Kootenai County Solid Waste reported an operational reverse-osmosis/ultrafiltration pilot at the Fighting Creek landfill that has produced roughly 350,000 gallons of reclaimed water so far. County staff said they will continue testing before recommending permanent purchase.

Kootenai County Solid Waste staff reported Wednesday that a newly installed reverse-osmosis and ultrafiltration pilot system is operating at the Fighting Creek landfill and has produced roughly 350,000 gallons of treated (reclaimed) water since the pilot began.

The pilot was brought to the landfill after county staff learned local regional publicly owned treatment works would no longer accept untreated landfill leachate unless key constituents such as PFAS, PCBs and high total dissolved solids (TDS) were removed. "Leachate's considered an industrial wastewater, and it can be difficult to treat," JP said during the county's solid waste update. He said Jacobs Engineering and Dynatech (a New Jersey firm) were engaged to test and supply the system.

Why it matters: the county relies on local wastewater plants to accept treated leachate; losing that outlet required testing on-site treatment that can remove regulated constituents. County staff said success with the pilot would allow the landfill to continue discharging cleaned water to permitted treatment plants or otherwise manage leachate without overloading on-site storage.

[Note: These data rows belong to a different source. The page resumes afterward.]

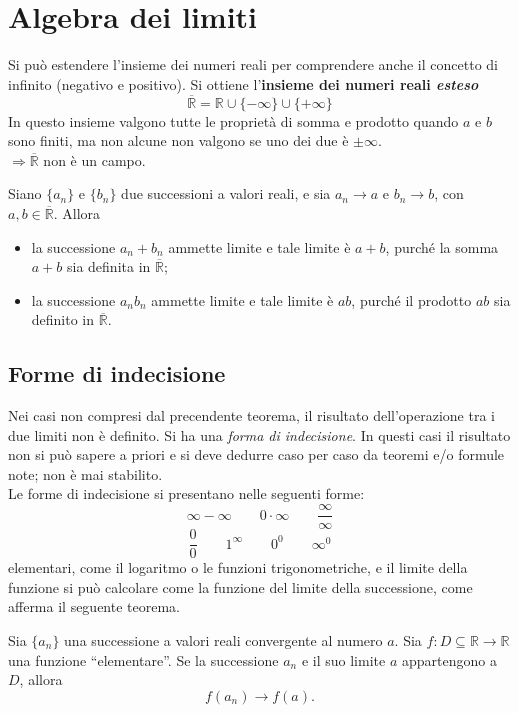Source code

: \documentclass[a4paper,12pt, oneside]{book}
\begin{document}
\section{Algebra dei limiti}
\begin{shaded} Si può estendere l'insieme dei numeri reali per comprendere anche
  il concetto di infinito (negativo e positivo). Si ottiene l'\textbf{insieme dei
    numeri reali
    \emph{esteso}} $$\overline{\mathbb{R}}=\mathbb{R}\cup\{-\infty\}\cup\{+\infty\}$$In
  questo insieme valgono tutte le proprietà di somma e prodotto quando $a$ e $b$
  sono finiti, ma non alcune non valgono se uno dei due è
  $\pm\infty$.\\$\Rightarrow\overline{\mathbb{R}}$ non è un campo.
\end{shaded}
\begin{teorema} Siano $\{a_n\}$ e $\{b_n\}$ due successioni a valori reali, e
  sia $a_n\to a$ e $b_n\to b$, con $a,b\in\overline{\mathbb{R}}$. Allora
  \begin{itemize}
    \item la successione $a_n+b_n$ ammette limite e tale limite è $a+b$, purché
    la somma $a+b$ sia definita in $\overline{\mathbb{R}}$;
    \item la successione $a_nb_n$ ammette limite e tale limite è $ab$, purché il
    prodotto $ab$ sia definito in $\overline{\mathbb{R}}$.
  \end{itemize}
\end{teorema}
\subsection{Forme di indecisione} Nei casi non compresi dal precendente teorema,
il risultato dell'operazione tra i due limiti non è definito. Si ha una
\textit{forma di indecisione}. In questi casi il risultato non si può sapere a
priori e si deve dedurre caso per caso da teoremi e/o formule note; non è mai
stabilito.\\ Le forme di indecisione si presentano nelle seguenti forme:
$$\infty-\infty\qquad 0\cdot\infty\qquad\frac{\infty}{\infty}$$
$$\frac00\qquad 1^\infty\qquad 0^0\qquad \infty^0$$
elementari, come il logaritmo o le funzioni trigonometriche, e il limite della
funzione si può calcolare come la funzione del limite della successione, come
afferma il seguente teorema.
\begin{teorema} Sia $\{a_n\}$ una successione a valori reali convergente al
  numero $a$. Sia $f\colon D\subseteq\mathbb{R}\to\mathbb{R}$ una funzione
  ``elementare''. Se la successione $a_n$ e il suo limite $a$ appartengono a $D$,
  allora
  \[ f(a_n)\to f(a).
  \]
\end{teorema} %
\end{document}
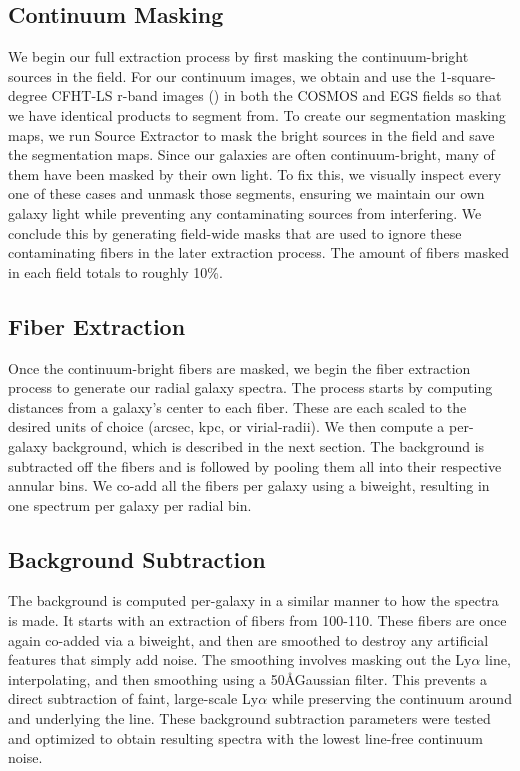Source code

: \documentclass[linenumbers,amsmath,trackchanges,preprint2]{aastex702}
\begin{document}
\subsection{Continuum Masking}
\par We begin our full extraction process by first masking the continuum-bright sources in the field. For our continuum images, we obtain and use the 1-square-degree CFHT-LS r-band images (\cite{?}) in both the COSMOS and EGS fields so that we have identical products to segment from. To create our segmentation masking maps, we run Source Extractor to mask the bright sources in the field and save the segmentation maps. Since our galaxies are often continuum-bright, many of them have been masked by their own light. To fix this, we visually inspect every one of these cases and unmask those segments, ensuring we maintain our own galaxy light while preventing any contaminating sources from interfering. We conclude this by generating field-wide masks that are used to ignore these contaminating fibers in the later extraction process. The amount of fibers masked in each field totals to roughly 10\%. 

\subsection{Fiber Extraction}
\par Once the continuum-bright fibers are masked, we begin the fiber extraction process to generate our radial galaxy spectra. The process starts by computing distances from a galaxy's center to each fiber. These are each scaled to the desired units of choice (arcsec, kpc, or virial-radii). We then compute a per-galaxy background, which is described in the next section. The background is subtracted off the fibers and is followed by pooling them all into their respective annular bins. We co-add all the fibers per galaxy using a biweight, resulting in one spectrum per galaxy per radial bin.

\subsection{Background Subtraction}
\par The background is computed per-galaxy in a similar manner to how the spectra is made. It starts with an extraction of fibers from 100-110\arcsec. These fibers are once again co-added via a biweight, and then are smoothed to destroy any artificial features that simply add noise. The smoothing involves masking out the Ly$\alpha$ line, interpolating, and then smoothing using a 50\AA Gaussian filter. This prevents a direct subtraction of faint, large-scale Ly$\alpha$ while preserving the continuum around and underlying the line. These background subtraction parameters were tested and optimized to obtain  resulting spectra with the lowest line-free continuum noise.
\end{document}
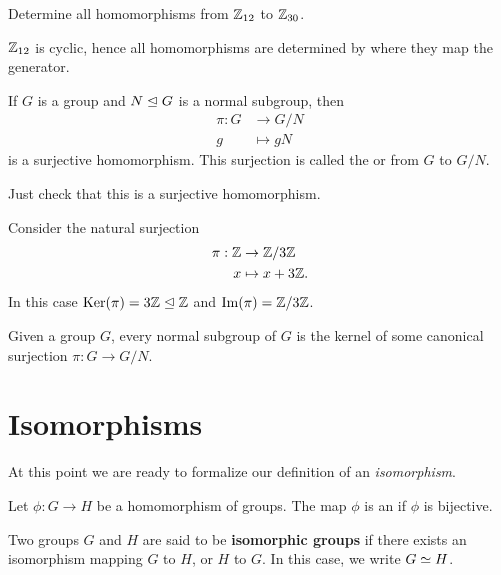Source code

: \documentclass{ximera}
\begin{document}
\begin{exercise}
  Determine all homomorphisms from $\mathbb Z_{12}$ to $\mathbb Z_{30}$.
  \begin{hint}
    $\mathbb Z_{12}$ is cyclic, hence all homomorphisms are determined by
    where they map the generator.
  \end{hint}
\end{exercise}



\begin{theorem}
  If $G$ is a group and $N\trianglelefteq G$ is a normal subgroup, then
  \begin{align*}
  \pi:G &\to G/N\\
  g &\mapsto gN
  \end{align*}
  is a surjective homomorphism. This surjection is called the
   or  from $G$ to
  $G/N$.
  \begin{sketch}
    Just check that this is a surjective homomorphism.
  \end{sketch}
\end{theorem}



\begin{example}
    Consider the natural surjection
  \begin{align*}
    \pi:\mathbb Z &\to \mathbb Z/3\mathbb Z\\
    x &\mapsto x+3\mathbb Z.
  \end{align*}
  In this case $\mathop{\mathrm{Ker}}\nolimits(\pi) = 3\mathbb Z \trianglelefteq \mathbb Z$ and $\operatorname{Im}(\pi) = \mathbb Z/3\mathbb Z$.
\end{example}


\begin{corollary}
  Given a group $G$, every normal subgroup of $G$ is the kernel of
  some canonical surjection $\pi:G\to G/N$.
\end{corollary}




\section{Isomorphisms}

At this point we are ready to formalize our definition of an
\textit{isomorphism}.

\begin{definition}
  Let $\phi:G\to H$ be a homomorphism of groups. The map $\phi$ is an
   if $\phi$ is bijective.


  Two groups $G$ and $H$ are said to be \textbf{isomorphic groups} if
  there exists an isomorphism mapping $G$ to $H$, or $H$ to $G$.  In
  this case, we write $G\simeq H$.
\end{definition}
\end{document}
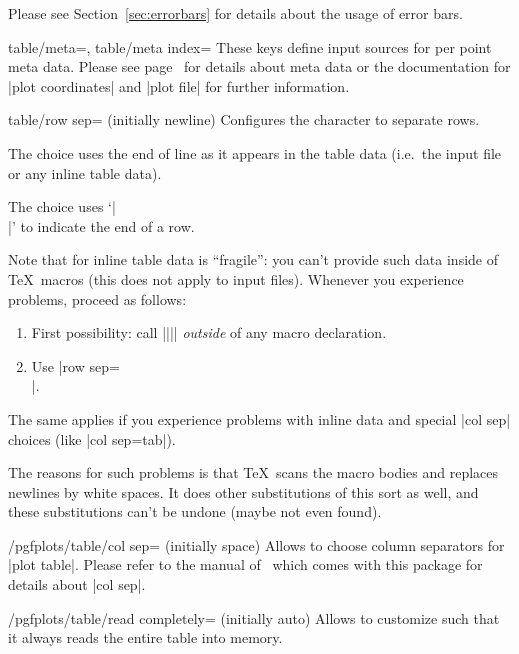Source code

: {\begin{pgfplotsxykeylist}
	Please see Section~\ref{sec:errorbars} for details about the usage of error bars.
\end{pgfplotsxykeylist}

\begin{pgfplotsxykeylist}{%
	table/meta=,
	table/meta index=}
	These keys define input sources for per point meta data. Please see page~\pageref{pgfplots:scatter:src} for details about meta data or the documentation for |plot coordinates| and |plot file| for further information.
\end{pgfplotsxykeylist}


\begin{pgfplotskey}{table/row sep= (initially newline)}
	Configures the character to separate rows.

	The choice  uses the end of line as it appears in the table data (i.e.\ the input file or any inline table data).

	The choice \declaretext{\string\\} uses `|\\|' to indicate the end of a row.

	Note that  for inline table data is ``fragile'': you can't provide such data inside of \TeX\ macros (this does not apply to input files). Whenever you experience problems, proceed as follows:
	\begin{enumerate}
		\item First possibility: call |\pgfplotstableread||\yourmacro| \emph{outside} of any macro declaration.
		\item Use |row sep=\\|.
	\end{enumerate}
	The same applies if you experience problems with inline data and special |col sep| choices (like |col sep=tab|).

	The reasons for such problems is that \TeX\ scans the macro bodies and replaces newlines by white spaces. It does other substitutions of this sort as well, and these substitutions can't be undone (maybe not even found).
\end{pgfplotskey}

\begin{key}{/pgfplots/table/col sep= (initially space)}
	Allows to choose column separators for |plot table|. Please refer to the manual of \PGFPlotstable\ which comes with this package for details about |col sep|.
\end{key}
\begin{key}{/pgfplots/table/read completely= (initially auto)}
	Allows to customize  such that it always reads the entire table into memory.


\end{key}}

What the county reported: Dynatech completed bench-scale treatability testing and delivered the ultrafiltration/reverse-osmosis unit in May 2025. JP said the ultrafiltration worked in May but the reverse-osmosis portion experienced a pump failure in early June; Dynatech credited the county one month of free rental while repairs were made. JP said the pilot is now running and "it currently appears successful. We're currently treating...28,000 gallons per day...14,000 gallons per day is actually coming back as pure clean water." He added the remainder is a concentrated solution that is being returned to the county's leachate pond for reprocessing.

Staff cautioned that the county will not recommend purchasing the equipment until the technology has been further proven. "The solid waste department will hold off on making any recommendation to purchase this equipment until the technology is able to completely prove itself," JP said. He said the department wants to process roughly 2,000,000 gallons (gross) through the pilot before making a purchase recommendation and is ramping the system up slowly to avoid fouling membranes.

Current handling and testing: JP said reclaimed water is being stored in a leachate pond that had been pressure-washed by Big Sky Industrial. The county will have samples tested (JP said "Harb's is gonna come take some tests") to confirm compatibility with local wastewater plants before truck-loading and delivering reclaimed water to a POTW for further confirmation.

Next steps and timelines: Dynatech has estimated the unit could process up to about 1,000,000 gallons per month gross and produce roughly 700,000 gallons per month of clean water once fully ramped. County staff said they are intentionally increasing throughput gradually while monitoring membrane performance and key analytes. No purchase decision has been made; staff will return with recommendation only after further operational data.